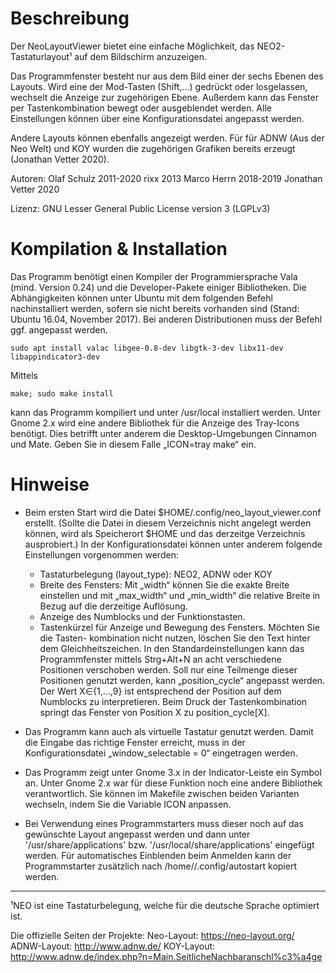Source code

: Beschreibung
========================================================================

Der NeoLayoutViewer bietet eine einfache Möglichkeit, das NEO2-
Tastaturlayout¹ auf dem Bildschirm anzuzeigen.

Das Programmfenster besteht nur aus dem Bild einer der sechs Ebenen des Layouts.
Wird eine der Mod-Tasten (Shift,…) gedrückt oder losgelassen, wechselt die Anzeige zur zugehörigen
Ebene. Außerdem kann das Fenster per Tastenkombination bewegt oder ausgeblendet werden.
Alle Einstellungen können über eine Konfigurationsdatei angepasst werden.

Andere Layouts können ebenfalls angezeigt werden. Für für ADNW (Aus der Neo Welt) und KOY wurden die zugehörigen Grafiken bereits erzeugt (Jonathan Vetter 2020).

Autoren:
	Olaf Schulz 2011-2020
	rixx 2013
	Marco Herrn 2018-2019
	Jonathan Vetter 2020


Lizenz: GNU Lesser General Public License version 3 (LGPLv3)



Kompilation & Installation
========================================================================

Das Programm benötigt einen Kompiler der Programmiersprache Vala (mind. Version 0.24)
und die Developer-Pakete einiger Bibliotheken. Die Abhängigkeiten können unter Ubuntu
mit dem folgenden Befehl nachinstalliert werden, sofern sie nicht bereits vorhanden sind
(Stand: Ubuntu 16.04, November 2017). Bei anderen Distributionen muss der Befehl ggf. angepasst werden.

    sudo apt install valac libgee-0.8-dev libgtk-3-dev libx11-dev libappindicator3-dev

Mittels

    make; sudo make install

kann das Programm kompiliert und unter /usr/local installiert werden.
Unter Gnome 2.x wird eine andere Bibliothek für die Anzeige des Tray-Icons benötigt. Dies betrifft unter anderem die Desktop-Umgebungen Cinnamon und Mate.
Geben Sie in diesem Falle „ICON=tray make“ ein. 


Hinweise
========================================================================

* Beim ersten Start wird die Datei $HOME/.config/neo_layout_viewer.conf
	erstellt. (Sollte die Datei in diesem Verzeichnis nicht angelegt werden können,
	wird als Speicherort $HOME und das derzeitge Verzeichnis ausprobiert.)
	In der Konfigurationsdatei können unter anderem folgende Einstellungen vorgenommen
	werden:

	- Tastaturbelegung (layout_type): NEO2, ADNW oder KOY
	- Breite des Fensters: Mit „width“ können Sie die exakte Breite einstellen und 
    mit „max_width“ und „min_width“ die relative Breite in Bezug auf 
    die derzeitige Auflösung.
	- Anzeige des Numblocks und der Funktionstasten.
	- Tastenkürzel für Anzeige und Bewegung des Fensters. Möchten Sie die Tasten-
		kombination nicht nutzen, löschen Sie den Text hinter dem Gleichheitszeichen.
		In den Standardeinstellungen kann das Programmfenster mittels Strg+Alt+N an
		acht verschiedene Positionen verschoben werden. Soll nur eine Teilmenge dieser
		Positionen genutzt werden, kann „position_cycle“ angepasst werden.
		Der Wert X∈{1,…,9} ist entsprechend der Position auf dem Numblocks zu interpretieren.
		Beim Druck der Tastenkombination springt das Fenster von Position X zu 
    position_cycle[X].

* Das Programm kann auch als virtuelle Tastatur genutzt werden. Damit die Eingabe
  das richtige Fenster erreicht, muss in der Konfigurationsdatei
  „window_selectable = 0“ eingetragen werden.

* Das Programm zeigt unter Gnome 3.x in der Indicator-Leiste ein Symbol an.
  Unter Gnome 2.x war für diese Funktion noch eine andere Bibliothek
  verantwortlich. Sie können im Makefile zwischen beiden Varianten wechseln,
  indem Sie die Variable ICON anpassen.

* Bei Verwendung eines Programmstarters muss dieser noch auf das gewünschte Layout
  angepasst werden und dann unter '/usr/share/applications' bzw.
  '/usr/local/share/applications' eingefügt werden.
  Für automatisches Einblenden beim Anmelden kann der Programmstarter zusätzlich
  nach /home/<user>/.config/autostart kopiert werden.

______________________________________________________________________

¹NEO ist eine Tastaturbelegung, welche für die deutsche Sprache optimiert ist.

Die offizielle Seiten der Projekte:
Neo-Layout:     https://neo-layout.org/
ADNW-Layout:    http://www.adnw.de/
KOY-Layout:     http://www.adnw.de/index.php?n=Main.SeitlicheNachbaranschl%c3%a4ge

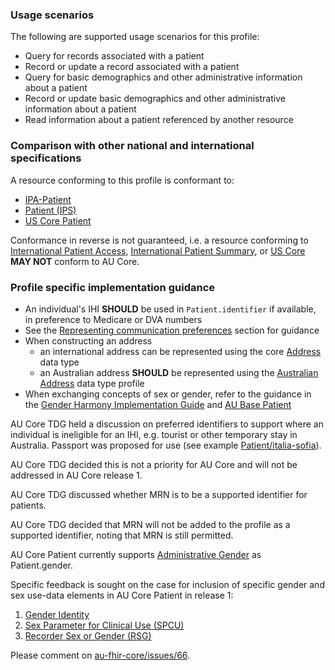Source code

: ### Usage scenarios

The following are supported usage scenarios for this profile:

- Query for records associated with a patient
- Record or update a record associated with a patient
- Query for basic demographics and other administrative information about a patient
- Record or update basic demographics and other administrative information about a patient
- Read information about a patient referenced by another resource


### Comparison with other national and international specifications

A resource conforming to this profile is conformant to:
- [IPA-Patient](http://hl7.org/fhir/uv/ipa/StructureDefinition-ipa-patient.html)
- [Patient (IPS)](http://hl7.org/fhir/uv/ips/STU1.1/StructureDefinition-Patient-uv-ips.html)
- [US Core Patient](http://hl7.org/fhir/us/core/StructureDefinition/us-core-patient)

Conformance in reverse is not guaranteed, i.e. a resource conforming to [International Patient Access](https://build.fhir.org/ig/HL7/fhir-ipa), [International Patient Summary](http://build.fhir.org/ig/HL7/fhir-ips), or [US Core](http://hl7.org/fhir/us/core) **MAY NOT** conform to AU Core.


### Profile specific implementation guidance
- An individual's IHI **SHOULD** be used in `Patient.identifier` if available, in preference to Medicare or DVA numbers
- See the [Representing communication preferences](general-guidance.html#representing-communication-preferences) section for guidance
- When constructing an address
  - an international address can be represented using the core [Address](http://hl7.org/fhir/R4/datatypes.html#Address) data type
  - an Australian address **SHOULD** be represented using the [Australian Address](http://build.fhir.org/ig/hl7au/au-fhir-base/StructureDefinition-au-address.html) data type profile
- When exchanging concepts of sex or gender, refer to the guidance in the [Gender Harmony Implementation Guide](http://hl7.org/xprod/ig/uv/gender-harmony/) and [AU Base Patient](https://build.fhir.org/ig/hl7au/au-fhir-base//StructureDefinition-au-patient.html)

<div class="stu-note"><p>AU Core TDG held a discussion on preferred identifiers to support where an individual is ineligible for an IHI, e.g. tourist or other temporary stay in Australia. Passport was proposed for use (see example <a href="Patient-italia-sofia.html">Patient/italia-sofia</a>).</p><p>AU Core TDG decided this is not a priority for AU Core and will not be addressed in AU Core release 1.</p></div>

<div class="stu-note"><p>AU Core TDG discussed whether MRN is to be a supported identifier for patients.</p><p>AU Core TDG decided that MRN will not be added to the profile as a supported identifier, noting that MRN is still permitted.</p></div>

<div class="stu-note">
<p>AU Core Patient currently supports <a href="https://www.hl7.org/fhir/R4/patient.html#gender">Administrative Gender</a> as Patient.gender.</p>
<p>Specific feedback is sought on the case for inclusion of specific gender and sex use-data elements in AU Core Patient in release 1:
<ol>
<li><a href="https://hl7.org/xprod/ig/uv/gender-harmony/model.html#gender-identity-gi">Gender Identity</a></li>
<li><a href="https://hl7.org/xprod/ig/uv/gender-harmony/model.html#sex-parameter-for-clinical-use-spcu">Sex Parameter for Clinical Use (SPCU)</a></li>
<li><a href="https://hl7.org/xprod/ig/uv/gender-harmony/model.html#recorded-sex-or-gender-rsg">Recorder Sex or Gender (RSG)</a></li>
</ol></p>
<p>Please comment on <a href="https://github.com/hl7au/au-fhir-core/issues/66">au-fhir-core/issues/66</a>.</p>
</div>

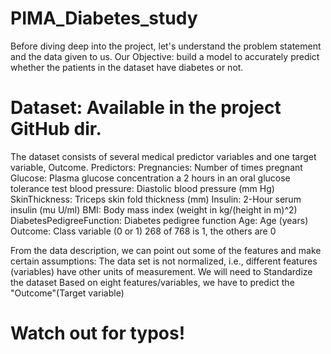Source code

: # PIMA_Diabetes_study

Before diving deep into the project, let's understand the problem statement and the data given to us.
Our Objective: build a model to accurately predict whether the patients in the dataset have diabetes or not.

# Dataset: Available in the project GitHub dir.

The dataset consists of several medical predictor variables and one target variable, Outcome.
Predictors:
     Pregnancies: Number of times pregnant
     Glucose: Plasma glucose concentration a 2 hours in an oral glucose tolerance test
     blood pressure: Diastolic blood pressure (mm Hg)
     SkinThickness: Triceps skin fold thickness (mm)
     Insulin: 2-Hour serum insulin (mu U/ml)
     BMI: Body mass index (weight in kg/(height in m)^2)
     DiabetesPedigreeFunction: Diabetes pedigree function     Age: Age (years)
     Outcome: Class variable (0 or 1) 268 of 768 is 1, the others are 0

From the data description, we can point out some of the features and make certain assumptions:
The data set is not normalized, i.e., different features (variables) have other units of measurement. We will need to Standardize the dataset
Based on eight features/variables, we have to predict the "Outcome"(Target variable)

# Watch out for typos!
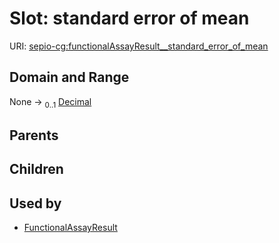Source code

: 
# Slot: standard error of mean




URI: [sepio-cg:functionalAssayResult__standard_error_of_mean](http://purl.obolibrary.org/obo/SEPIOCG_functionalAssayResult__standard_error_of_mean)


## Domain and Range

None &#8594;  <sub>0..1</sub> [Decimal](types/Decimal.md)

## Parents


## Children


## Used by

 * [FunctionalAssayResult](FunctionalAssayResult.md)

...

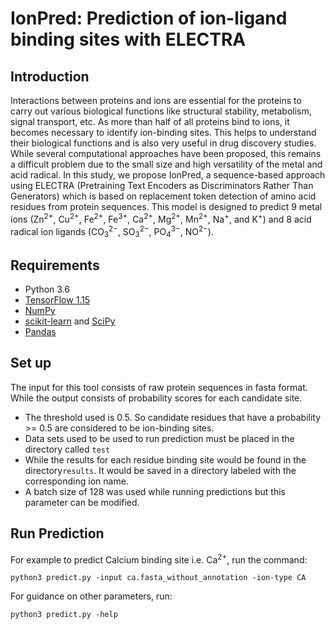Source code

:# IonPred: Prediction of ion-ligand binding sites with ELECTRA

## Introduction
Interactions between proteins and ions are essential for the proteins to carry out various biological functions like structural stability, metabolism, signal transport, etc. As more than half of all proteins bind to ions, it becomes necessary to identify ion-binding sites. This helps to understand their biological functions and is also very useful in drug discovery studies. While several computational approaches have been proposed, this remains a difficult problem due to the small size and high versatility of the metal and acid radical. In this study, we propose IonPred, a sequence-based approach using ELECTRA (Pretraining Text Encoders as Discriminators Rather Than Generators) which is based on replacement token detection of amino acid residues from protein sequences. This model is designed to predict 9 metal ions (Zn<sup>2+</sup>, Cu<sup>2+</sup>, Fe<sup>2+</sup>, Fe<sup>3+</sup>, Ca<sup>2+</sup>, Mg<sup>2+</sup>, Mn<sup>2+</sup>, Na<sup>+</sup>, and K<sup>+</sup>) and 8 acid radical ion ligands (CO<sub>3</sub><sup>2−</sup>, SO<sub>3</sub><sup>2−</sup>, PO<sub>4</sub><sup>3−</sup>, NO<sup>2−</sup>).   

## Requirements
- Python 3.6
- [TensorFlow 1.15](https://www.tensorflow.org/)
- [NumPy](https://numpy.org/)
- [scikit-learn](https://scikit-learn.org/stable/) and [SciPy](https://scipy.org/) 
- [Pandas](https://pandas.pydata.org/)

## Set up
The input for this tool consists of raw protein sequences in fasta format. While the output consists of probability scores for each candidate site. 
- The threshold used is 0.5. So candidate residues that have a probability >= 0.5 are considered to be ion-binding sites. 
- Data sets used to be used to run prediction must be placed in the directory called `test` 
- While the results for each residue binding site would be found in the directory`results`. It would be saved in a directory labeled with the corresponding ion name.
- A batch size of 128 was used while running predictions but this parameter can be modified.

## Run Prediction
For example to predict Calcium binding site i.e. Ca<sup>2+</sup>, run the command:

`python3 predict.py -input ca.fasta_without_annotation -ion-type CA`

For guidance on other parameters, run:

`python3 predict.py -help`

* * *

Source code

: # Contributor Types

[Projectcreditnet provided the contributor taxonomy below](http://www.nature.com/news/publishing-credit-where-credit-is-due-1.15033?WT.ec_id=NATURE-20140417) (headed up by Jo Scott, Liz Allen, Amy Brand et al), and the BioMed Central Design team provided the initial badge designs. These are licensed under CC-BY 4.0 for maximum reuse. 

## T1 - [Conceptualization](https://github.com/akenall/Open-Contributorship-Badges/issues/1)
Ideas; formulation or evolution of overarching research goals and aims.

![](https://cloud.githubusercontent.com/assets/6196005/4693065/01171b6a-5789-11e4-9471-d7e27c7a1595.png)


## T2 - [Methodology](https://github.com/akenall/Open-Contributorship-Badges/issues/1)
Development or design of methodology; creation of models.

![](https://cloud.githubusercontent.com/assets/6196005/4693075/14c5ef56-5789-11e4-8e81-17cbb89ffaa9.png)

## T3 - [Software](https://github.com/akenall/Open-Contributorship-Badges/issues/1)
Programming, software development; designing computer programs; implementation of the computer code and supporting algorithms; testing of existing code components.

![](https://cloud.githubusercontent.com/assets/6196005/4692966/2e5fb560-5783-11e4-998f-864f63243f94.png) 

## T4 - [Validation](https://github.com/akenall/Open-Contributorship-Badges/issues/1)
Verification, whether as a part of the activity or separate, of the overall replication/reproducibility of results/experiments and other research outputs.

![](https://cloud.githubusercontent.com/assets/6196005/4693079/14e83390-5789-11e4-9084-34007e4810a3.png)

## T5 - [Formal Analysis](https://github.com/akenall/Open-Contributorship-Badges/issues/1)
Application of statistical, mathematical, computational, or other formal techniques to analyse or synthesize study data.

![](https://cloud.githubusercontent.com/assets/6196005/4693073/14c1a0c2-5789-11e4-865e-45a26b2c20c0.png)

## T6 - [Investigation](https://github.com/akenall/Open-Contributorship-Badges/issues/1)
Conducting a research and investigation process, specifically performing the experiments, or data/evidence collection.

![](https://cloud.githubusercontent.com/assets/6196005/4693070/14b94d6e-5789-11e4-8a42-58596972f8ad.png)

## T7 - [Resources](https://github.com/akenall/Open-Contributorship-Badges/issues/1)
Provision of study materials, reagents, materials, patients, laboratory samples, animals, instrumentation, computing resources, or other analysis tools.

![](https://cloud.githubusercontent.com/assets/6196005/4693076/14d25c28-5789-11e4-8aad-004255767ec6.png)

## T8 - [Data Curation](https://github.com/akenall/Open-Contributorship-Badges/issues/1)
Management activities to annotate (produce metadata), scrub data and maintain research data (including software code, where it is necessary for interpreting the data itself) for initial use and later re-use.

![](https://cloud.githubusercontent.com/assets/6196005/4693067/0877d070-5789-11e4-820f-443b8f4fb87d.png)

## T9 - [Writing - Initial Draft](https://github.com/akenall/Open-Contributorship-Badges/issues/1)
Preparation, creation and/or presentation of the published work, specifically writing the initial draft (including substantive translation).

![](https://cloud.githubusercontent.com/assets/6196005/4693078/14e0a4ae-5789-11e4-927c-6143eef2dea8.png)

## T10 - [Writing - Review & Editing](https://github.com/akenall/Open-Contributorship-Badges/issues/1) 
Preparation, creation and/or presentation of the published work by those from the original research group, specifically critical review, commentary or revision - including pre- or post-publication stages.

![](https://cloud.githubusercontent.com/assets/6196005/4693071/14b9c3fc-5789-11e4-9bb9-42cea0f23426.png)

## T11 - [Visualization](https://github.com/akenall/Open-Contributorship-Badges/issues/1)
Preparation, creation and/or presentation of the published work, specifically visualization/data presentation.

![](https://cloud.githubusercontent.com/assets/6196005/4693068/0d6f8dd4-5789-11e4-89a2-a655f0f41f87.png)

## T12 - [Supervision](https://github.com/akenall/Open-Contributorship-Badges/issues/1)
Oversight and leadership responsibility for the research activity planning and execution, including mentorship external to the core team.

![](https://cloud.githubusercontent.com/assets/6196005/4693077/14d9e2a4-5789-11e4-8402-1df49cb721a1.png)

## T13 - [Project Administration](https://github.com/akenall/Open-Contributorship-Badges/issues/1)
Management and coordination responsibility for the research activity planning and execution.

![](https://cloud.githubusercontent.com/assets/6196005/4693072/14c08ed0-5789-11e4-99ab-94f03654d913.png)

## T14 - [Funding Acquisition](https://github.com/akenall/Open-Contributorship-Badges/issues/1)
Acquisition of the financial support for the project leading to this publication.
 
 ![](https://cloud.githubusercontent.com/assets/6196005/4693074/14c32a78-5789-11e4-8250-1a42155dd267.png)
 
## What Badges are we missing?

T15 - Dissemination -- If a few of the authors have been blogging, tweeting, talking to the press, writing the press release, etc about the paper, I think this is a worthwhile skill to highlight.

WORK INSTRUCTION:
For the string "each", give the number of lines in the records that contain it and nothing besides.

WRITTEN RESPONSE:
2